À dire vrai, qu’est-ce que le saut définit dans l’abstraction si ce n’est la radicale coupure entre ressemblance et dépiction, entre réalisme et autonomie du peint ? Dualité que Rembrandt, dans un geste récurrent, une incalcubale audace, et un “don” extraordinaire, aura commencé de paralléliser dans un même tableau, et ce à plusieurs et nombreuses reprises.
Reprise → À l’inverse, ciel et eau maritime de Doig sont juste repoussants ; ce n’est pas de la bonne peinture, et voilà comment on surdétermine un peintre.

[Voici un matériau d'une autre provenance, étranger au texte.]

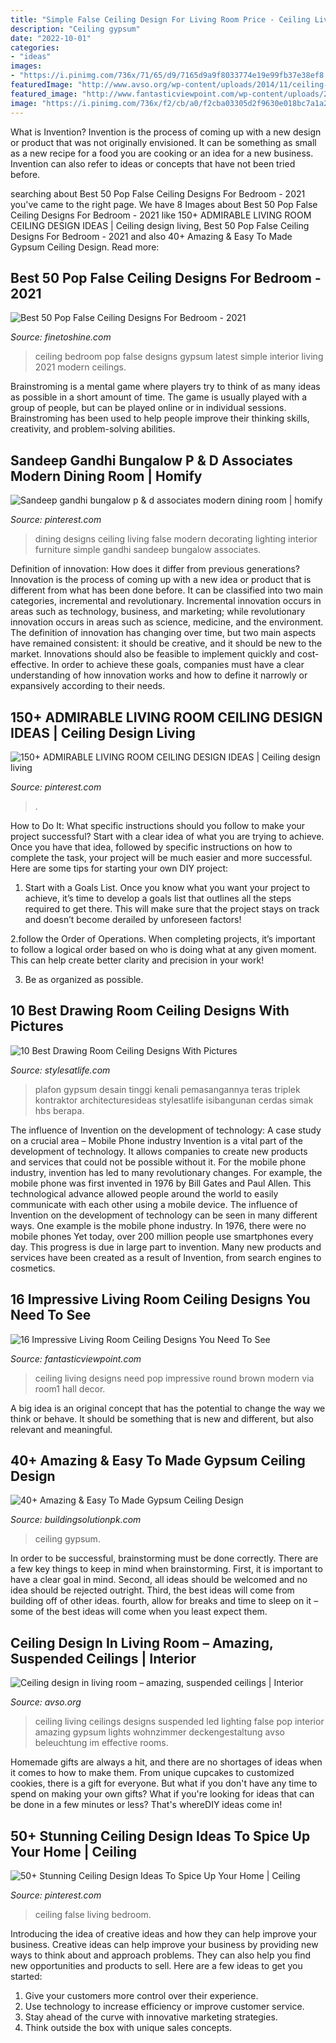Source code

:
 ```yaml
---
title: "Simple False Ceiling Design For Living Room Price - Ceiling Living Ceilings Designs Suspended Led Lighting False Pop Interior Amazing Gypsum Lights Wohnzimmer Deckengestaltung Avso Beleuchtung Im Effective Rooms"
description: "Ceiling gypsum"
date: "2022-10-01"
categories:
- "ideas"
images:
- "https://i.pinimg.com/736x/71/65/d9/7165d9a9f8033774e19e99fb37e38ef8.jpg"
featuredImage: "http://www.avso.org/wp-content/uploads/2014/11/ceiling-design-in-living-room-amazing-suspended-ceilings-1415267455.jpg"
featured_image: "http://www.fantasticviewpoint.com/wp-content/uploads/2015/01/white-brown-round-POP-ceiling-design-in-living-room1-634x473.jpg"
image: "https://i.pinimg.com/736x/f2/cb/a0/f2cba03305d2f9630e018bc7a1a2986c.jpg"
---
```



What is Invention?
Invention is the process of coming up with a new design or product that was not originally envisioned. It can be something as small as a new recipe for a food you are cooking or an idea for a new business. Invention can also refer to ideas or concepts that have not been tried before.

	

		
searching about Best 50 Pop False Ceiling Designs For Bedroom - 2021 you've came to the right page. We have 8 Images about Best 50 Pop False Ceiling Designs For Bedroom - 2021 like 150+ ADMIRABLE LIVING ROOM CEILING DESIGN IDEAS | Ceiling design living, Best 50 Pop False Ceiling Designs For Bedroom - 2021 and also 40+ Amazing &amp; Easy To Made Gypsum Ceiling Design. Read more:
		
    
## Best 50 Pop False Ceiling Designs For Bedroom - 2021

<img loading=lazy src="https://www.finetoshine.com/wp-content/uploads/2020/08/Best-50-Pop-False-Ceiling-Designs-For-Bedroom-2019.jpg" onerror="this.onerror=null;this.src='https://tse1.mm.bing.net/th?id=OIP.LEpIHkLNIs9IdqHoXtoaWgHaEs&amp;pid=15.1';" alt="Best 50 Pop False Ceiling Designs For Bedroom - 2021">

_Source: finetoshine.com_

>ceiling bedroom pop false designs gypsum latest simple interior living 2021 modern ceilings. 

	

Brainstroming is a mental game where players try to think of as many ideas as possible in a short amount of time. The game is usually played with a group of people, but can be played online or in individual sessions. Brainstroming has been used to help people improve their thinking skills, creativity, and problem-solving abilities.

    
## Sandeep Gandhi Bungalow P &amp; D Associates Modern Dining Room | Homify

<img loading=lazy src="https://i.pinimg.com/736x/b7/f7/26/b7f726b201b108ff273c1e0c8ee93dc2.jpg" onerror="this.onerror=null;this.src='https://tse1.mm.bing.net/th?id=OIP.X1HYSkuKReiKmLpGWxLvkgHaLH&amp;pid=15.1';" alt="Sandeep gandhi bungalow p &amp; d associates modern dining room | homify">

_Source: pinterest.com_

>dining designs ceiling living false modern decorating lighting interior furniture simple gandhi sandeep bungalow associates. 

	

Definition of innovation: How does it differ from previous generations?
Innovation is the process of coming up with a new idea or product that is different from what has been done before. It can be classified into two main categories, incremental and revolutionary. Incremental innovation occurs in areas such as technology, business, and marketing; while revolutionary innovation occurs in areas such as science, medicine, and the environment. 
The definition of innovation has changing over time, but two main aspects have remained consistent: it should be creative, and it should be new to the market. Innovations should also be feasible to implement quickly and cost-effective. In order to achieve these goals, companies must have a clear understanding of how innovation works and how to define it narrowly or expansively according to their needs.

    
## 150+ ADMIRABLE LIVING ROOM CEILING DESIGN IDEAS | Ceiling Design Living

<img loading=lazy src="https://i.pinimg.com/736x/71/65/d9/7165d9a9f8033774e19e99fb37e38ef8.jpg" onerror="this.onerror=null;this.src='https://tse3.mm.bing.net/th?id=OIP.X_XJW6FWcgDE08EWSBkAewHaE4&amp;pid=15.1';" alt="150+ ADMIRABLE LIVING ROOM CEILING DESIGN IDEAS | Ceiling design living">

_Source: pinterest.com_

>. 

	

How to Do It: What specific instructions should you follow to make your project successful?
Start with a clear idea of what you are trying to achieve. Once you have that idea, followed by specific instructions on how to complete the task, your project will be much easier and more successful. Here are some tips for starting your own DIY project:
1. Start with a Goals List. Once you know what you want your project to achieve, it’s time to develop a goals list that outlines all the steps required to get there. This will make sure that the project stays on track and doesn’t become derailed by unforeseen factors!

2.follow the Order of Operations. When completing projects, it’s important to follow a logical order based on who is doing what at any given moment. This can help create better clarity and precision in your work!

3. Be as organized as possible.

    
## 10 Best Drawing Room Ceiling Designs With Pictures

<img loading=lazy src="https://stylesatlife.com/wp-content/uploads/2019/12/latest-drawing-room-ceiling-designs.jpg" onerror="this.onerror=null;this.src='https://tse2.mm.bing.net/th?id=OIP.aMipDRUvyLfffUS_1NsssAHaFj&amp;pid=15.1';" alt="10 Best Drawing Room Ceiling Designs With Pictures">

_Source: stylesatlife.com_

>plafon gypsum desain tinggi kenali pemasangannya teras triplek kontraktor architecturesideas stylesatlife isibangunan cerdas simak hbs berapa. 

	

The influence of Invention on the development of technology: A case study on a crucial area – Mobile Phone industry
Invention is a vital part of the development of technology. It allows companies to create new products and services that could not be possible without it. For the mobile phone industry, invention has led to many revolutionary changes. For example, the mobile phone was first invented in 1976 by Bill Gates and Paul Allen. This technological advance allowed people around the world to easily communicate with each other using a mobile device.
The influence of Invention on the development of technology can be seen in many different ways. One example is the mobile phone industry. In 1976, there were no mobile phones Yet today, over 200 million people use smartphones every day. This progress is due in large part to invention. Many new products and services have been created as a result of Invention, from search engines to cosmetics.

    
## 16 Impressive Living Room Ceiling Designs You Need To See

<img loading=lazy src="http://www.fantasticviewpoint.com/wp-content/uploads/2015/01/white-brown-round-POP-ceiling-design-in-living-room1-634x473.jpg" onerror="this.onerror=null;this.src='https://tse4.mm.bing.net/th?id=OIP.kUkf-IZZuj_4yo1O6CM4UwHaFh&amp;pid=15.1';" alt="16 Impressive Living Room Ceiling Designs You Need To See">

_Source: fantasticviewpoint.com_

>ceiling living designs need pop impressive round brown modern via room1 hall decor. 

	

A big idea is an original concept that has the potential to change the way we think or behave. It should be something that is new and different, but also relevant and meaningful.

    
## 40+ Amazing &amp; Easy To Made Gypsum Ceiling Design

<img loading=lazy src="https://www.buildingsolutionpk.com/wp-content/uploads/2019/11/33-min.jpg" onerror="this.onerror=null;this.src='https://tse4.mm.bing.net/th?id=OIP.rs4NKgL2BgOaFfHoc6I9tAHaLH&amp;pid=15.1';" alt="40+ Amazing &amp; Easy To Made Gypsum Ceiling Design">

_Source: buildingsolutionpk.com_

>ceiling gypsum. 

	

In order to be successful, brainstorming must be done correctly. There are a few key things to keep in mind when brainstorming. First, it is important to have a clear goal in mind. Second, all ideas should be welcomed and no idea should be rejected outright. Third, the best ideas will come from building off of other ideas. fourth, allow for breaks and time to sleep on it – some of the best ideas will come when you least expect them.

    
## Ceiling Design In Living Room – Amazing, Suspended Ceilings | Interior

<img loading=lazy src="http://www.avso.org/wp-content/uploads/2014/11/ceiling-design-in-living-room-amazing-suspended-ceilings-1415267455.jpg" onerror="this.onerror=null;this.src='https://tse4.mm.bing.net/th?id=OIP.SG2St1_JnD9oyQsnHA7KKwHaFL&amp;pid=15.1';" alt="Ceiling design in living room – amazing, suspended ceilings | Interior">

_Source: avso.org_

>ceiling living ceilings designs suspended led lighting false pop interior amazing gypsum lights wohnzimmer deckengestaltung avso beleuchtung im effective rooms. 

	

Homemade gifts are always a hit, and there are no shortages of ideas when it comes to how to make them. From unique cupcakes to customized cookies, there is a gift for everyone. But what if you don't have any time to spend on making your own gifts? What if you're looking for ideas that can be done in a few minutes or less? That's whereDIY ideas come in!

    
## 50+ Stunning Ceiling Design Ideas To Spice Up Your Home | Ceiling

<img loading=lazy src="https://i.pinimg.com/736x/f2/cb/a0/f2cba03305d2f9630e018bc7a1a2986c.jpg" onerror="this.onerror=null;this.src='https://tse4.mm.bing.net/th?id=OIP.Zjbw73HIOcGmfHm_KwlH4wHaJ3&amp;pid=15.1';" alt="50+ Stunning Ceiling Design Ideas To Spice Up Your Home | Ceiling">

_Source: pinterest.com_

>ceiling false living bedroom. 

	

Introducing the idea of creative ideas and how they can help improve your business.
Creative ideas can help improve your business by providing new ways to think about and approach problems. They can also help you find new opportunities and products to sell. Here are a few ideas to get you started: 
1. Give your customers more control over their experience.
2. Use technology to increase efficiency or improve customer service.
3. Stay ahead of the curve with innovative marketing strategies.
4. Think outside the box with unique sales concepts.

Il peut paraître anachronique de comparer des tableaux de Monet avec ceux d’un peintre contemporain, mais, je vous le dis, si un peintre n’est pas capable de questionner le réel mieux que Monet, et ceci 110 ans plus tard, alors ce n’est même pas la peine. La plupart des tableaux de Monet demeurent des propositions, et pas seulement des “objets historiques”, des propositions qui restent d’une extraordinaire audace et vivacité. A contrario, il n’est pas du tout certain que les tableaux de Doig puissent bénéficier d’une semblable atemporalité. Cependant, d‘aucuns pourraient juger qu’il est inconséquent de comparer Doig et Monet, alors, tenez !, voici un ciel chez Gerhard Richter :
Chez Richter, on voit, à peu près, comment le ciel est dépeint, c’est-à-dire que, comme chez Monet, on voit la peinture, on ne l’oublie pas au profit du motif (i.e., l’illusionnisme), mais, comme chez Monet, la manière est cohérente, autrement dit, on y “croit”, à ce ciel, même si l’on sait qu’il n’est pas réel, et c’est encore autre chose que ce que l’on définit classiquement comme l’illusionnisme. Autrement dit, tant chez Monet que Richter, la matière n’est pas tant illusoire qu’elle “tient”, i.e., l’assemblage des textures est pertinent, to say the least.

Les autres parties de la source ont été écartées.